Begin by loading a T1-weighted MRI into the navigation system and choosing the cardinal points for registration. Use either MNI or Talairach coordinates of the dorsolateral prefrontal cortex. Then place the head tracker in such a way so that it will not move during the stimulation session, and allow the TMS coil to move freely.

Next have the participant insert earplugs, then align the participant's head to the 3D MRI model. To do this, touch the participant's head with the digitizing pen at the cardinal points selected in the MRI. Now validate the registration by placing the digitizing pen on the participant's head and checking the representation on the computer.

If needed, calibrate the TMS coil by attaching the trackers to the coil. Then place a polyurethane sponge under the coil to minimize the coil vibration over the electrodes during the TMS pulses. Place the coil on the calibration block so all the trackers are visible from the camera.

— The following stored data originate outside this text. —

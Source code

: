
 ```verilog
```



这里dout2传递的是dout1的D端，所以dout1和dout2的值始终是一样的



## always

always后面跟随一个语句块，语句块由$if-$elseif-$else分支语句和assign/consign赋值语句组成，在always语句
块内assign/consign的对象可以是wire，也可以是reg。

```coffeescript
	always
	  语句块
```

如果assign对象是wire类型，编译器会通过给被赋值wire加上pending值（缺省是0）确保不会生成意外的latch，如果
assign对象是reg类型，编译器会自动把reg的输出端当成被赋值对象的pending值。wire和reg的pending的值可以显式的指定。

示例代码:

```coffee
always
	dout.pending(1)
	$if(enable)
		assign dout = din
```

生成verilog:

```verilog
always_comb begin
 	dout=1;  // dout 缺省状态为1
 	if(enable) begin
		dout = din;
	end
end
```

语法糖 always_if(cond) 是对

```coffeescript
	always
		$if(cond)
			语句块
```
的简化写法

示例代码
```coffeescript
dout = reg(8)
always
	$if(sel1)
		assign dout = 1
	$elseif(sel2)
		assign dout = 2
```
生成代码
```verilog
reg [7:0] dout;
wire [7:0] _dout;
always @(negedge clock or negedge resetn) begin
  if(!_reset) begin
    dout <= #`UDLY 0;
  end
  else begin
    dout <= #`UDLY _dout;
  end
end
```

Then press the calibration button on the computer screen and keep the coil in the calibration position for five seconds. At this point, instruct the participant to rest and remain comfortable with a relaxed back, hands, and legs. Then to find the hotspot, begin by targeting the motor knob as the initial landmark of cortical representation of APB and primary motor cortex, and move the coil until there is corresponding muscle movement.

Use TMS intensities evoking motor-evoked thresholds or MEPs of around 500 microvolts over APB. Optimize the coil orientation by changing its angle and tilt to evoke the largest response over the hotspot. Save this coil positioning in the neuronavigator software and reduce the output intensity in steps of 2-3%Then give 10 pulses, and if more than five out of 10 MEP responses over 50 microvolts are obtained, continue reducing the intensity.

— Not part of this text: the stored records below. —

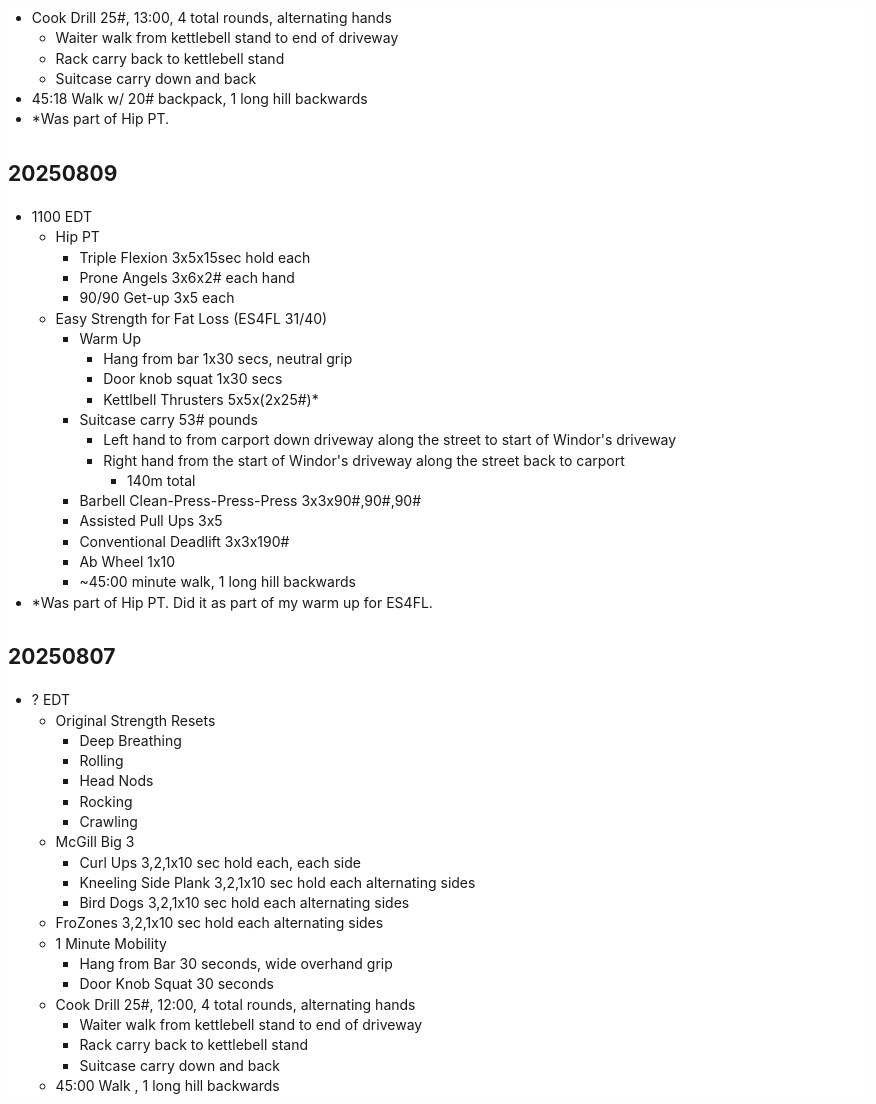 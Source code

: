   - Cook Drill 25#, 13:00, 4 total rounds, alternating hands
    - Waiter walk from kettlebell stand to end of driveway
    - Rack carry back to kettlebell stand
    - Suitcase carry down and back
  - 45:18 Walk w/ 20# backpack, 1 long hill backwards
- *Was part of Hip PT. 

## 20250809

- 1100 EDT 
  - Hip PT
    - Triple Flexion 3x5x15sec hold each
    - Prone Angels 3x6x2# each hand
    - 90/90 Get-up 3x5 each
  - Easy Strength for Fat Loss (ES4FL 31/40)
    - Warm Up
      - Hang from bar 1x30 secs, neutral grip
      - Door knob squat 1x30 secs
      - Kettlbell Thrusters 5x5x(2x25#)*
    - Suitcase carry 53# pounds
      - Left hand to from carport down driveway along the street to start of Windor's driveway
      - Right hand from the start of Windor's driveway along the street back to carport
        - 140m total
    - Barbell Clean-Press-Press-Press 3x3x90#,90#,90#
    - Assisted Pull Ups 3x5
    - Conventional Deadlift 3x3x190#
    - Ab Wheel 1x10
    - ~45:00 minute walk, 1 long hill backwards
- *Was part of Hip PT. Did it as part of my warm up for ES4FL.

## 20250807

- ? EDT
  - Original Strength Resets
    - Deep Breathing
    - Rolling
    - Head Nods
    - Rocking
    - Crawling
  - McGill Big 3
    - Curl Ups 3,2,1x10 sec hold each, each side
    - Kneeling Side Plank 3,2,1x10 sec hold each alternating sides
    - Bird Dogs 3,2,1x10 sec hold each alternating sides
  - FroZones 3,2,1x10 sec hold each alternating sides
  - 1 Minute Mobility
    - Hang from Bar 30 seconds, wide overhand grip
    - Door Knob Squat 30 seconds
  - Cook Drill 25#, 12:00, 4 total rounds, alternating hands
    - Waiter walk from kettlebell stand to end of driveway
    - Rack carry back to kettlebell stand
    - Suitcase carry down and back
  - 45:00 Walk , 1 long hill backwards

When less than five out of 10 responses are evoked, start increasing the intensity by steps of 1-2%Motor threshold is represented as the intensity that produces MEPs larger than 50 microvolts five out of 10 times. The interstimulus interval, ISI, for motor threshold should be longer than one second, usually three to five seconds. Next, adjust intensity starting at 120%of motor threshold to produce MEPs over primary motor cortex from 500 to 1500 microvolts.

Record 10 pulses with this output, increasing or decrease the intensity in steps of 1-2%until reaching an average of one microvolt. The adjustment of the coil intensity is crucial for targeting the neuronal population under investigation, but also for the quality of the signals. At this point, position the coil over dorsolateral prefrontal cortex and stimulate a few times.

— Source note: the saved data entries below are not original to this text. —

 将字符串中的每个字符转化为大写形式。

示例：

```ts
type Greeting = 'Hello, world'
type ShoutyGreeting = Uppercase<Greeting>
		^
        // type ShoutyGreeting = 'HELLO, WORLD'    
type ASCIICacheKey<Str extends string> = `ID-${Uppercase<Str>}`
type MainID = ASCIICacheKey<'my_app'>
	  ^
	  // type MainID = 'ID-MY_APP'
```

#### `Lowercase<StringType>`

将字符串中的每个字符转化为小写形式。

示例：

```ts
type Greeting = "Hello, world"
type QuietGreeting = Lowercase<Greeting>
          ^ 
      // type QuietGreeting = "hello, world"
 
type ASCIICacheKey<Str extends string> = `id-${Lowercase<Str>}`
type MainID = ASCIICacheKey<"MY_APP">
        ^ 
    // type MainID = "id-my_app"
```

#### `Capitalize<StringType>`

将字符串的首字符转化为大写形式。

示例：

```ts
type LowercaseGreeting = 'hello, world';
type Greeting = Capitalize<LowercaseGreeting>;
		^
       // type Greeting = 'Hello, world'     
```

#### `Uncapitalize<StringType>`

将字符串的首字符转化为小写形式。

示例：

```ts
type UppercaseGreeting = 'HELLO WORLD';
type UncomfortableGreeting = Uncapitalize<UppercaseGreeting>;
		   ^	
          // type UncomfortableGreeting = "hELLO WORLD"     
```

If significant artifacts are generated, fine tune the coil placement by moving it slightly away from this location. Now digitize the EEG electrodes so that their position is registered to the brain anatomy. Then replace the earplugs with pneumatic audio earbuds to play white noise audio masking, if desired.

And add headphones over them for hearing protection. At this point, mount the coil on the coil holder and make sure that the coil does not move or press the electrodes under it. Finally, run the experiment including single-pulse TMS as well paired-pulse TMS for short intracortical inhibition, intracortical facilitation, and long intracortical inhibition, in a random order for each participant.

This figure shows the grand averages of TMS-evoked EEG responses from the dorsolateral prefrontal cortex region of interest electrodes after stimulation. This includes single-pulse TMS, short intracortical inhibition, intracortical facilitation, and long intracortical inhibition. Here we see N100 evoked potential values plotted topographically across all electrodes for each stimulation condition.

While attempting this procedure, it's important to prepare the electrodes accurately, to choose the correct stimulation target, and to adjust the stimulation intensity and coil orientation properly. After its development, this technique paved the way for researchers in the field of neuroscience, neurology, clinical neurophysiology, and psychiatry, to explore the corticocortical excitability and connectivity in various brain states, for both healthy volunteers and patients.